It is an assumption of many statistical tests that our data be normally distributed. There are two broad approaches to testing normality. The first is to assess it visually, by reviewing a graph of the data. The second is to assess it numerically, by conducting a normality test.
In this quick tutorial, we will show you how to test for normality using both graphs and normality tests in R. We will work with RStudio, a program that makes it easier to work with R.
We start from the assumption that you have created or imported a data frame in R containing the variable(s) that you want to test for normality. Please see our tutorials on importing SPSS, Excel and CSV files into R, or our tutorial on manually entering data in R.
Visual Methods for Assessing Normality
One of the most common methods for assessing normality visually is the Q-Q plot, or Quantile-Quantile plot. If the data points on your Q-Q plot fall close to the straight diagonal line that runs from the bottom left to the top right corner of the plot, you can assume that your data is normally distributed.
We want to determine whether the variable (vector) polsci in the data frame sats_polsci is normally distributed.
Enter the following command in the RStudio console and then select enter on your keyboard to create a Q-Q plot in R:
qqnorm(dataframe$variable, frame = FALSE)
qqline(dataframe$variable)
Replace the highlighted text with the data that you want to use to create your own Q-Q plot:
- dataframe: the name of your data frame in RStudio. The example that we are using is sats_polsci
- variable: the variable (vector) in the above data frame that you want to test for normality. In our example this is polsci
The command that we use to generate the Q-Q plot for our example is:
qqnorm(sats_polsci$polsci, frame = FALSE)

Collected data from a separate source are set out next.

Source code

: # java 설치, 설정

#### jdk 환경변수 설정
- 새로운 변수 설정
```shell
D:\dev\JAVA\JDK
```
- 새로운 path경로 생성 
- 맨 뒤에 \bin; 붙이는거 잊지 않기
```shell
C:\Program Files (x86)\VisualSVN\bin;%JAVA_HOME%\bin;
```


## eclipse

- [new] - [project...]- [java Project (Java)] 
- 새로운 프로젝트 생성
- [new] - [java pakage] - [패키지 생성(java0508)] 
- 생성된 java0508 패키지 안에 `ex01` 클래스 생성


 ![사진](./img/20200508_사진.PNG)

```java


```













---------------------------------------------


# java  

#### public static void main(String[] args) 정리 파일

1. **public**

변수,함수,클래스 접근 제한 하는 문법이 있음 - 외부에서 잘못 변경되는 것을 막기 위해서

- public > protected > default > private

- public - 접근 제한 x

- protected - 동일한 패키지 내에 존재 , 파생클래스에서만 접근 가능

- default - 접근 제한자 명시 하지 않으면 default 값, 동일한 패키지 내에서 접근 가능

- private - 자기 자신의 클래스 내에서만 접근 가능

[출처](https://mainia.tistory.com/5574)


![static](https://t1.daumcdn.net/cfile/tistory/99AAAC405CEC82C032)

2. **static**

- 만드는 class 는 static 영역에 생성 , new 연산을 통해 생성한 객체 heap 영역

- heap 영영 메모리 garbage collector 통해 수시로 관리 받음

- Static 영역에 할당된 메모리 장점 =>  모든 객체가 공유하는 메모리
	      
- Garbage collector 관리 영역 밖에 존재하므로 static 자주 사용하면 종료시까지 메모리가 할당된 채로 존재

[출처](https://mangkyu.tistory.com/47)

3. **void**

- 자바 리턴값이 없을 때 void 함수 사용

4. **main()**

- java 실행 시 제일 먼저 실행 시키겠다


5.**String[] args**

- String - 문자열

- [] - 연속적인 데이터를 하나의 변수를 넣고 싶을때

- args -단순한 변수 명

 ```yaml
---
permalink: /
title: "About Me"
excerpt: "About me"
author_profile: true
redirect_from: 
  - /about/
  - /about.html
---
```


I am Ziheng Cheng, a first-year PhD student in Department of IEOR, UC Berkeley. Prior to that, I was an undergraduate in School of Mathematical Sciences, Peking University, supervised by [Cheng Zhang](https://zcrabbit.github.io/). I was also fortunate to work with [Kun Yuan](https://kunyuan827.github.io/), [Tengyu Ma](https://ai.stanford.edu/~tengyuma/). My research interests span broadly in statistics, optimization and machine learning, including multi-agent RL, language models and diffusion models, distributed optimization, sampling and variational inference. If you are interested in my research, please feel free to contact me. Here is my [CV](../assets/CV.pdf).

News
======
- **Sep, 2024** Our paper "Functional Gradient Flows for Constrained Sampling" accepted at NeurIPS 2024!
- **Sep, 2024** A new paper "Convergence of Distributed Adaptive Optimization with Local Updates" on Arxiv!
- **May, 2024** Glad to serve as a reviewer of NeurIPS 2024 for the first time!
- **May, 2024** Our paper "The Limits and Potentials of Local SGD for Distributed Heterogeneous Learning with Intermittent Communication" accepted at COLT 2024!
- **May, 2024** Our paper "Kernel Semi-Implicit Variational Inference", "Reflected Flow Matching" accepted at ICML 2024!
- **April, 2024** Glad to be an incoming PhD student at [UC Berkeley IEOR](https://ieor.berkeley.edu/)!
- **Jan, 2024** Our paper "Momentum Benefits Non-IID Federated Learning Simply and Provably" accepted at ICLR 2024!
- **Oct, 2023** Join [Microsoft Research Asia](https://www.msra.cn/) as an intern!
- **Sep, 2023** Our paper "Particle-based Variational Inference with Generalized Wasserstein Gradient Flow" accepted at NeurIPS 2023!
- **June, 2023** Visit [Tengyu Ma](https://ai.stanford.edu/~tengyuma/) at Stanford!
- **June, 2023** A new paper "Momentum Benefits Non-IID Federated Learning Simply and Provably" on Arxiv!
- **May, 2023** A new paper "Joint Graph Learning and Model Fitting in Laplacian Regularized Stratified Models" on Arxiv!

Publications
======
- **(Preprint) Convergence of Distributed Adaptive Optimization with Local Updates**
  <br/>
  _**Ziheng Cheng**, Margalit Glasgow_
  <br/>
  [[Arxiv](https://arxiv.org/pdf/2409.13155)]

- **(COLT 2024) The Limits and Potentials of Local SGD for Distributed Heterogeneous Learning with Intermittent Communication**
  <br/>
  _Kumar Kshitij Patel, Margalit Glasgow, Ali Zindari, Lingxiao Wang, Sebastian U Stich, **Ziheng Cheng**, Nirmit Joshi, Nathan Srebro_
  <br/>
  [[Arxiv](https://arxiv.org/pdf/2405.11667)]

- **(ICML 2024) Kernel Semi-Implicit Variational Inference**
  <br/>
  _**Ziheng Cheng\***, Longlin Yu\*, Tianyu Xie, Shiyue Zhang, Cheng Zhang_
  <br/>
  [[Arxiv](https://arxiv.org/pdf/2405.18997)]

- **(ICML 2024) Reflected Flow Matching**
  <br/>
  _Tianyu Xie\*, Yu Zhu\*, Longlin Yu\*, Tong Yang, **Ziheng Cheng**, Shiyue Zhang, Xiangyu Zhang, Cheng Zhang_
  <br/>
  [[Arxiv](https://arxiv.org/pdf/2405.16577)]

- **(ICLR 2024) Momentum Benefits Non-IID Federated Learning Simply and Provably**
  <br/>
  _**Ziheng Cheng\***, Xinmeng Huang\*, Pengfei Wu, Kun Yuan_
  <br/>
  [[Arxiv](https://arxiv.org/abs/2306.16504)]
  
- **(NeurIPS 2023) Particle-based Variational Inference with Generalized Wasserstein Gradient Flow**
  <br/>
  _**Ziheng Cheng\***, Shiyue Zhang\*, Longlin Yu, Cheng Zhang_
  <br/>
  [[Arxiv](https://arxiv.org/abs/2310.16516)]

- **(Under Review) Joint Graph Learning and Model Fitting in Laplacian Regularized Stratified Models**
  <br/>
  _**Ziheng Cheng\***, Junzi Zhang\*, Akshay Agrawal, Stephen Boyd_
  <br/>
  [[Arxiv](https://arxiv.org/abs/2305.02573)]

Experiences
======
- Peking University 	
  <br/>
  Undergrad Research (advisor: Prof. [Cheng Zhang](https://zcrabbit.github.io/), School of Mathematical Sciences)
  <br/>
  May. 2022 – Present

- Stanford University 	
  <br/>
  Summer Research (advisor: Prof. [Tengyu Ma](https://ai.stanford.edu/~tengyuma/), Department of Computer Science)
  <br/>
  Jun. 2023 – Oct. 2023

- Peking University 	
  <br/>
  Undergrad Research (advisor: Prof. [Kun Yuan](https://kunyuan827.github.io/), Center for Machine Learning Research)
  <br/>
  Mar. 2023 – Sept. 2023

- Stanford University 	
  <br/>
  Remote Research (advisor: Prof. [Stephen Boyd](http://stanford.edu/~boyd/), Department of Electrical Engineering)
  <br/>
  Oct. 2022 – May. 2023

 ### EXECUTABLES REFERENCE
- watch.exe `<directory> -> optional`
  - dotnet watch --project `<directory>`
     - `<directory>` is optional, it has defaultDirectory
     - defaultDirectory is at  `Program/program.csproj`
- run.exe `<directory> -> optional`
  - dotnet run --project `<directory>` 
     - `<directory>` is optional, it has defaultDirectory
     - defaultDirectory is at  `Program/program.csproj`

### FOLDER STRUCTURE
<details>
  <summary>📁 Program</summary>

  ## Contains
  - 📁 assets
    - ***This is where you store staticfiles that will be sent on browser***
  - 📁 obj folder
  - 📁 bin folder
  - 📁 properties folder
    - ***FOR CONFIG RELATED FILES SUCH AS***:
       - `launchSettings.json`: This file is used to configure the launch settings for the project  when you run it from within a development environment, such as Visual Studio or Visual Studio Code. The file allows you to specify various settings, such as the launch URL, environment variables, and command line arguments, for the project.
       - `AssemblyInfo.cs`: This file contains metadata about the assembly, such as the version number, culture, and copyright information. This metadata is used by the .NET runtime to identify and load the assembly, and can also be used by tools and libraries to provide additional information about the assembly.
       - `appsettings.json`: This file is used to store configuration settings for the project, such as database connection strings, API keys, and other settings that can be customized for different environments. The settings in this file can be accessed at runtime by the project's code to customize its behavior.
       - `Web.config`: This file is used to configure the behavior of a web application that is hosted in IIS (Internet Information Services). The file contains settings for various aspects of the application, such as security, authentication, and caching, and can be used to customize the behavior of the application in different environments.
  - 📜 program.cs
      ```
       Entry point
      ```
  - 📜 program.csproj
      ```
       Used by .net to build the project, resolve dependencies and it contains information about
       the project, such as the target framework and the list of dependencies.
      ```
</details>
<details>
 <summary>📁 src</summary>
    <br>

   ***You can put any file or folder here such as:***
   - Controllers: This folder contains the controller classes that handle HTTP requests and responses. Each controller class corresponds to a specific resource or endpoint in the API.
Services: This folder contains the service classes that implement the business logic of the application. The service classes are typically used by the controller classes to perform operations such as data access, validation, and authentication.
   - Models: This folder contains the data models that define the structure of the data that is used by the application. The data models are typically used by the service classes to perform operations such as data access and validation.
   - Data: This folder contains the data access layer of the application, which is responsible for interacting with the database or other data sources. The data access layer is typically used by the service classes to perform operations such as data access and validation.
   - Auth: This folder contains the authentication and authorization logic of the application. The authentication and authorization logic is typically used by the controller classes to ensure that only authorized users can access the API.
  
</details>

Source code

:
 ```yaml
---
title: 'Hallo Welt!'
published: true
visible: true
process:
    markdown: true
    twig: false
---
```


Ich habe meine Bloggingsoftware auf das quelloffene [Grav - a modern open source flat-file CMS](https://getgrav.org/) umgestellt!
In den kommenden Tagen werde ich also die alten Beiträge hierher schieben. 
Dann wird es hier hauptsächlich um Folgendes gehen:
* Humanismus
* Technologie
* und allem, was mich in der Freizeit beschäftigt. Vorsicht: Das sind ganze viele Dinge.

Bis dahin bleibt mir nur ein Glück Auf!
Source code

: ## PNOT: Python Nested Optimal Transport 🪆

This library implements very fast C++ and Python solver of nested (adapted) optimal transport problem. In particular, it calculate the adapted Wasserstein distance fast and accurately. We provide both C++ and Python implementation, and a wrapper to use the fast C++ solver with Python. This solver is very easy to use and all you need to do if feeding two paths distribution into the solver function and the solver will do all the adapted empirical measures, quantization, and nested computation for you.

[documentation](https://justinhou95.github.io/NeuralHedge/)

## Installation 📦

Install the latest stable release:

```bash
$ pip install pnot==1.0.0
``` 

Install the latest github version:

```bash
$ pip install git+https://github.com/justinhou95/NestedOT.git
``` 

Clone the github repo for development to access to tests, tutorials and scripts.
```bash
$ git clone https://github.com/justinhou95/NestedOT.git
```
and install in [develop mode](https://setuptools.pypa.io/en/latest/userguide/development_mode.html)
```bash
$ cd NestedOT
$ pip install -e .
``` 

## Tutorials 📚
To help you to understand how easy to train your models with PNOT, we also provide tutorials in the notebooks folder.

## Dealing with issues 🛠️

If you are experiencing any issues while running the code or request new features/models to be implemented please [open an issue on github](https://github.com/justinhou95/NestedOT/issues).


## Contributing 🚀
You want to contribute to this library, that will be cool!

qqline(sats_polsci$polsci)
Click the enter key on your keyboard. You will see your Q-Q Plot in the Plots tab of the bottom right panel of RStudio.
We can see that the data points fall close to the diagonal line. Therefore, we can conclude that our data is normally distributed.
Numerical Tests for Assessing Normality
It is a good idea to combine your Q-Q plot with a numerical test for normality such as the Shapiro-Wilk test or the Kolmogorov-Smirnov test. The Shapiro-Wilk test is usually recommended for smaller sample sizes (< 50), like our example.
Shapiro-Wilk Test for a Variable
To compute the Shapiro-Wilk test for a variable, enter the following command in the RStudio console and then select enter on your keyboard:
shapiro.test(dataframe$variable)
Replace the highlighted text with the information about the variable that you want to test for normality as follows:
- dataframe: the name of your data frame in RStudio (sats_polsci for our example)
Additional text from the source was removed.